Top of Data to use

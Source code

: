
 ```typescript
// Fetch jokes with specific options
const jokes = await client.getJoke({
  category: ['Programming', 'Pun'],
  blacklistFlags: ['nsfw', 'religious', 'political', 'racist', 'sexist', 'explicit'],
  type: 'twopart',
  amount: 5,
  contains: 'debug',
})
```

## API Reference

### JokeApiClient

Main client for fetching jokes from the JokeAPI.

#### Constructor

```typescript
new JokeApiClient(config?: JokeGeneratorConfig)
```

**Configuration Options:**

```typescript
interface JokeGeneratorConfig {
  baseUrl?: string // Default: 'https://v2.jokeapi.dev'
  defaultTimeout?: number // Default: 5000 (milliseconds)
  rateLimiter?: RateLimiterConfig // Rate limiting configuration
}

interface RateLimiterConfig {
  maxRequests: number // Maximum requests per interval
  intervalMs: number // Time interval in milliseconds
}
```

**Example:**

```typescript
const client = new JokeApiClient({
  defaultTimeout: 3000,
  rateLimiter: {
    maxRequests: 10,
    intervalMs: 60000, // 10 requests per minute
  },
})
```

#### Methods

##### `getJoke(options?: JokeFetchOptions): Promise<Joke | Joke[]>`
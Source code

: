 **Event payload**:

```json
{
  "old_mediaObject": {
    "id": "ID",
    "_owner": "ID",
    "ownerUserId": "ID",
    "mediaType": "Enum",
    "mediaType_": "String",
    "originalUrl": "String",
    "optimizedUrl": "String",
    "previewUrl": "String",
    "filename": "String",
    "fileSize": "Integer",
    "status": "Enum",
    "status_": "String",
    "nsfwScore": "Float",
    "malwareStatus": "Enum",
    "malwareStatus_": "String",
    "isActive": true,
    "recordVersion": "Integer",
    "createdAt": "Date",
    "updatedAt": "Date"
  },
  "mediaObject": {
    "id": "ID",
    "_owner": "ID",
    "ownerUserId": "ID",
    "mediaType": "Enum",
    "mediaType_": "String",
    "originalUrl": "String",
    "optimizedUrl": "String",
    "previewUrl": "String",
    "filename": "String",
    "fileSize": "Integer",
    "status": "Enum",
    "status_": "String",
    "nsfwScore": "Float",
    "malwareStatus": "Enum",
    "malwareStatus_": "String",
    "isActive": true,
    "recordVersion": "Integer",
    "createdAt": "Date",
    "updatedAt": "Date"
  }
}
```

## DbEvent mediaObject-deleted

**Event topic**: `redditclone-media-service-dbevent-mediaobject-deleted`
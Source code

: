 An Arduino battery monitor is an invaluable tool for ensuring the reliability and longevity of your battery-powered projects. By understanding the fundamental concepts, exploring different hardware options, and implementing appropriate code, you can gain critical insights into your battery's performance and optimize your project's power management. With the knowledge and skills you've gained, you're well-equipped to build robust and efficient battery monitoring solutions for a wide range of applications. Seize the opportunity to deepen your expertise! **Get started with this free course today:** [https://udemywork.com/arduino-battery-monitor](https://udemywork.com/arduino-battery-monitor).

Bottom of Data to use

▸ Exercise prompt: Each line of the data is to be written out again exactly.

▸ Response for this exercise:
Source code

:
 ```typescript
// Fetch jokes with specific options
const jokes = await client.getJoke({
  category: ['Programming', 'Pun'],
  blacklistFlags: ['nsfw', 'religious', 'political', 'racist', 'sexist', 'explicit'],
  type: 'twopart',
  amount: 5,
  contains: 'debug',
})
```

## API Reference

### JokeApiClient

Main client for fetching jokes from the JokeAPI.

#### Constructor

```typescript
new JokeApiClient(config?: JokeGeneratorConfig)
```

**Configuration Options:**

```typescript
interface JokeGeneratorConfig {
  baseUrl?: string // Default: 'https://v2.jokeapi.dev'
  defaultTimeout?: number // Default: 5000 (milliseconds)
  rateLimiter?: RateLimiterConfig // Rate limiting configuration
}

interface RateLimiterConfig {
  maxRequests: number // Maximum requests per interval
  intervalMs: number // Time interval in milliseconds
}
```

**Example:**

```typescript
const client = new JokeApiClient({
  defaultTimeout: 3000,
  rateLimiter: {
    maxRequests: 10,
    intervalMs: 60000, // 10 requests per minute
  },
})
```

#### Methods

##### `getJoke(options?: JokeFetchOptions): Promise<Joke | Joke[]>`
Source code

: **Event payload**:

```json
{
  "old_mediaObject": {
    "id": "ID",
    "_owner": "ID",
    "ownerUserId": "ID",
    "mediaType": "Enum",
    "mediaType_": "String",
    "originalUrl": "String",
    "optimizedUrl": "String",
    "previewUrl": "String",
    "filename": "String",
    "fileSize": "Integer",
    "status": "Enum",
    "status_": "String",
    "nsfwScore": "Float",
    "malwareStatus": "Enum",
    "malwareStatus_": "String",
    "isActive": true,
    "recordVersion": "Integer",
    "createdAt": "Date",
    "updatedAt": "Date"
  },
  "mediaObject": {
    "id": "ID",
    "_owner": "ID",
    "ownerUserId": "ID",
    "mediaType": "Enum",
    "mediaType_": "String",
    "originalUrl": "String",
    "optimizedUrl": "String",
    "previewUrl": "String",
    "filename": "String",
    "fileSize": "Integer",
    "status": "Enum",
    "status_": "String",
    "nsfwScore": "Float",
    "malwareStatus": "Enum",
    "malwareStatus_": "String",
    "isActive": true,
    "recordVersion": "Integer",
    "createdAt": "Date",
    "updatedAt": "Date"
  }
}
```

## DbEvent mediaObject-deleted

**Event topic**: `redditclone-media-service-dbevent-mediaobject-deleted`
Source code

: An Arduino battery monitor is an invaluable tool for ensuring the reliability and longevity of your battery-powered projects. By understanding the fundamental concepts, exploring different hardware options, and implementing appropriate code, you can gain critical insights into your battery's performance and optimize your project's power management. With the knowledge and skills you've gained, you're well-equipped to build robust and efficient battery monitoring solutions for a wide range of applications. Seize the opportunity to deepen your expertise! **Get started with this free course today:** [https://udemywork.com/arduino-battery-monitor](https://udemywork.com/arduino-battery-monitor).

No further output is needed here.